A December 2009 Metro warrant declaration released today details the case against Lopez-Turatiz:

On May 21, 2009, a body covered with pine boughs was discovered near a fire access road on State Route 160, west of Las Vegas. The body had been placed there within 48 hours of the discovery, detectives determined.

After an autopsy, the cause of death was ruled a homicide from a single gunshot to the head. With the aid of fingerprints obtained by the U.S. Border Patrol, Metro identified the victim as Lambert-Cordero.

Lambert-Cordero and Lopez-Turatiz arrived in the United States on New Year’s Day 2007 as refugees from their native Cuba. Both began living in Miami.

After Lambert-Cordero’s death, Metro contacted his uncle in Miami. The uncle told detectives that Lambert-Cordero had moved to Las Vegas with Lopez-Turtatiz six months earlier.

Just before they left Miami, the uncle said, Lambert-Cordero and Lopez-Turtatiz had purchased a car.

Metro detectives learned the car was a 2001 white Mercedes purchased for $13,000 in cash. The Mercedes was titled in the name of a third Cuban refugee, who lived in Las Vegas.

The link led police to the marijuana operation in Las Vegas and ultimately to Lopez-Turtatiz.

Metro traced the car’s owner to a house in the 4400 block of Collingwood Street, where police served a warrant. Detectives learned the occupants of the house had recently changed, but they discovered an “advanced marijuana cultivation operation” in two of the upstairs bedrooms.

They also found traces of blood throughout the house and bloody fingerprints in the garage. DNA tests showed the blood belonged to Lambert-Cordero.

Detectives also found and interviewed the Las Vegas man whose name was on the title of the Mercedes.

He told police Lopez-Turatiz, an acquaintance, had flown him in late 2008 to Miami to purchase the Mercedes. The Las Vegan had a required valid driver’s license; something neither Lopez-Turatiz nor Lambert-Cordero possessed.

The three then drove to Las Vegas, where Lopez-Turatiz and Lambert-Cordero moved into the Collingwood Street rental home, which also had been leased in the third Cuban refugee’s name.

Once the home was leased, Lopez-Turatiz and Lambert-Cordero disassociated themselves from the Las Vegan ­— until May 21, 2009.

That day, Lopez-Turatiz requested the man disconnect the utilities at the rental home because, he said, Lambert-Cordero had returned to Florida.

Two days later, another man assumed the lease of the rental home. Five days after that, Lopez-Turatiz told the Las Vegas man he wanted to sell the Mercedes.

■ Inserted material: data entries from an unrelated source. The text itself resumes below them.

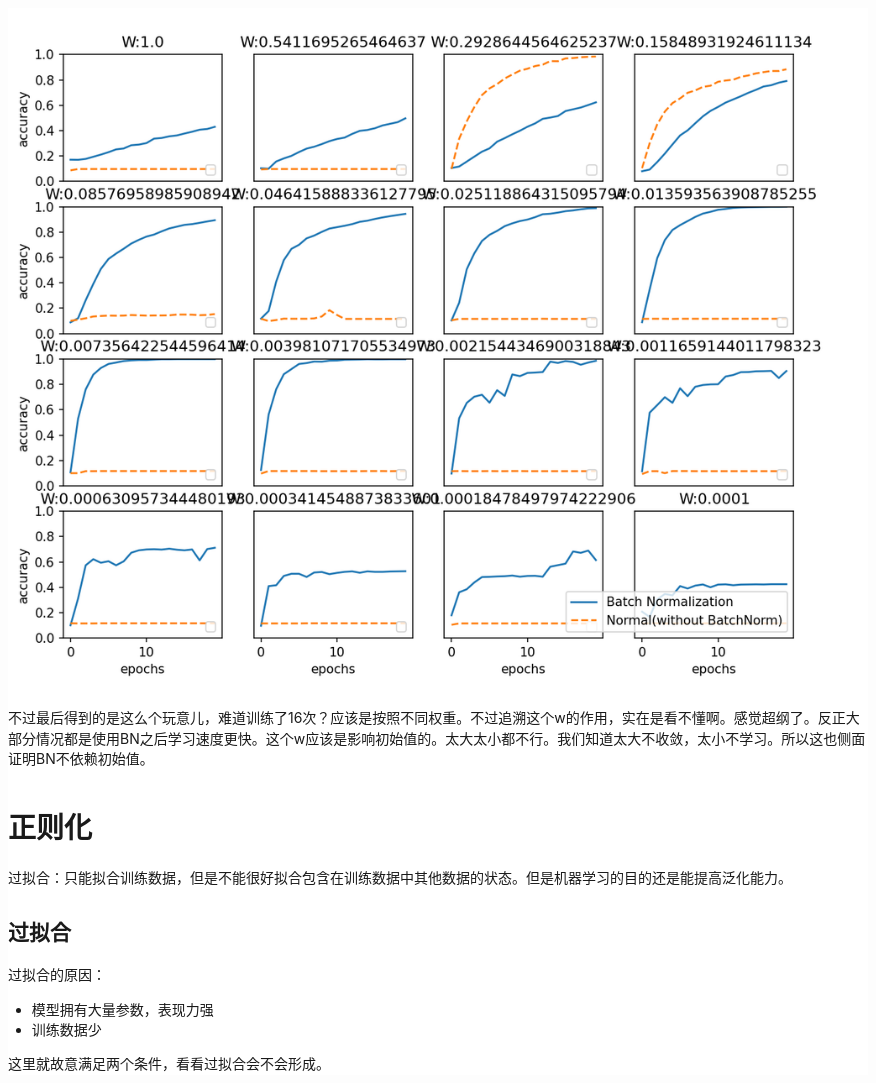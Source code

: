 ![image-20250816231757726](./06_与学习相关的技巧.assets/image-20250816231757726.png)

不过最后得到的是这么个玩意儿，难道训练了16次？应该是按照不同权重。不过追溯这个w的作用，实在是看不懂啊。感觉超纲了。反正大部分情况都是使用BN之后学习速度更快。这个w应该是影响初始值的。太大太小都不行。我们知道太大不收敛，太小不学习。所以这也侧面证明BN不依赖初始值。

# 正则化

过拟合：只能拟合训练数据，但是不能很好拟合包含在训练数据中其他数据的状态。但是机器学习的目的还是能提高泛化能力。

## 过拟合

过拟合的原因：

- 模型拥有大量参数，表现力强
- 训练数据少

这里就故意满足两个条件，看看过拟合会不会形成。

On July 13, 2009, police happened upon the Mercedes and obtained a warrant to search it. They found two suitcases in the trunk: one with Lambert-Cordero’s personal items; the other with Lopez-Turatiz’s personal items. Police also noted the absence of a trunk liner in the vehicle.

The evidence in sum, police said in the warrant declaration, provided them probable cause to believe Lopez-Turatiz and Lambert-Cordero were jointly involved in the marijuana operation and that they used an unwitting fellow refugee in Las Vegas as a front man.

“For reasons unknown...Lopez-Turatiz shot and killed Lambert-Cordero, transported the body in the aforementioned Mercedes, dumped the body off State Route 160, and covered it with pine boughs in an effort to prevent or delay discovery,” the declaration said.

Further, police allege, Lopez-Turatiz moved out of the Collingwood residence and arranged for another man to occupy the house with the intent of framing him for the grow operation and, possibly, Lambert-Cordero’s death.